§ WORK ORDER: When a line of the entries contains "cout", please list that line.

___ DATA EXTRACT

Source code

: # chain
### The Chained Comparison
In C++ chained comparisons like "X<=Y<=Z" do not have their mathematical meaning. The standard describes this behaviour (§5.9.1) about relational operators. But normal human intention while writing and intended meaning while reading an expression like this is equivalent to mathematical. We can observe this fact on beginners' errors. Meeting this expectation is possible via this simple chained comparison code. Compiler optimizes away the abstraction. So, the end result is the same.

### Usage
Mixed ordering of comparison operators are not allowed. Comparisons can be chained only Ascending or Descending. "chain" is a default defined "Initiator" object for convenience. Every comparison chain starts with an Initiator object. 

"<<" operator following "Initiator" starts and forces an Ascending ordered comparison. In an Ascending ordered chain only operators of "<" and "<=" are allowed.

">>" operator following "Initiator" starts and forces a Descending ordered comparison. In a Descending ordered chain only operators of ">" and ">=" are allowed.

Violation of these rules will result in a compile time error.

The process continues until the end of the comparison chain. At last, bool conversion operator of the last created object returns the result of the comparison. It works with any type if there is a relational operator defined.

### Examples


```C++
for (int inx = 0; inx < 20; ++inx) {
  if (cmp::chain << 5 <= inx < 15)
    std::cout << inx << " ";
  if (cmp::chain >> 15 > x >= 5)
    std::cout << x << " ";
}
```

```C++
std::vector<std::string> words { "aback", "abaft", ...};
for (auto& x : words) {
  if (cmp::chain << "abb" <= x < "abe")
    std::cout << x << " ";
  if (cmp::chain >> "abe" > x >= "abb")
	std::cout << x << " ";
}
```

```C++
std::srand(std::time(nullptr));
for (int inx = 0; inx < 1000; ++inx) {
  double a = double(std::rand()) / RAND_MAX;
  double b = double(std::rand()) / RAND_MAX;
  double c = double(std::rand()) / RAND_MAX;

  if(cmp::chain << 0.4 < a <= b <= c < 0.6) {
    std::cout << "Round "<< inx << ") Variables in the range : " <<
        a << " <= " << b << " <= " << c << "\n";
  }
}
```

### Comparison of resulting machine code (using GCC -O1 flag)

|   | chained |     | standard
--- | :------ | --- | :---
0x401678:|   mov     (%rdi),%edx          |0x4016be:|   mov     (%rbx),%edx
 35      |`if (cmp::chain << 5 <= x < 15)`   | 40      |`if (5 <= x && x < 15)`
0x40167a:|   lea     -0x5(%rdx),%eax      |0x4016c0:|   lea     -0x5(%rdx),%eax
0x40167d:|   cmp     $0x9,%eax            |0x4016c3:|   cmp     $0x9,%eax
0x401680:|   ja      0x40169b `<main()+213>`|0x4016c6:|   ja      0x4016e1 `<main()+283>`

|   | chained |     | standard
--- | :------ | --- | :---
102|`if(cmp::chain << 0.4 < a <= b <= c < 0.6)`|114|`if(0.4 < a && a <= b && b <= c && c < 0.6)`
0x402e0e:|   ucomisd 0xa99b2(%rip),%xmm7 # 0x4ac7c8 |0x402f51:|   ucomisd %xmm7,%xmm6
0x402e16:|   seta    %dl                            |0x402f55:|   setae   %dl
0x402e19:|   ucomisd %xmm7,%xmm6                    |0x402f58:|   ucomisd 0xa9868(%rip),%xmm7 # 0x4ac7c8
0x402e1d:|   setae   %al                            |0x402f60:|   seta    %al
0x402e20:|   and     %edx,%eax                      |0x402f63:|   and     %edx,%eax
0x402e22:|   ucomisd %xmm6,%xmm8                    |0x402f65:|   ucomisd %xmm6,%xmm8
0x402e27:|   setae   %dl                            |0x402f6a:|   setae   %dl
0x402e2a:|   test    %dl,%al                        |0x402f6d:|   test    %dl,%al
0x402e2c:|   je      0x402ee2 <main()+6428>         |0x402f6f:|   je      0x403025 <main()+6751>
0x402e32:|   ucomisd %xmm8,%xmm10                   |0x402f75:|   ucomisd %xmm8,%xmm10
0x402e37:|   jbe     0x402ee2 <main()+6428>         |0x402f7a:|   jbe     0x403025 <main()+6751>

______

§ RESULT OF THE EXERCISE:
    std::cout << inx << " ";
    std::cout << x << " ";
    std::cout << x << " ";
	std::cout << x << " ";
    std::cout << "Round "<< inx << ") Variables in the range : " <<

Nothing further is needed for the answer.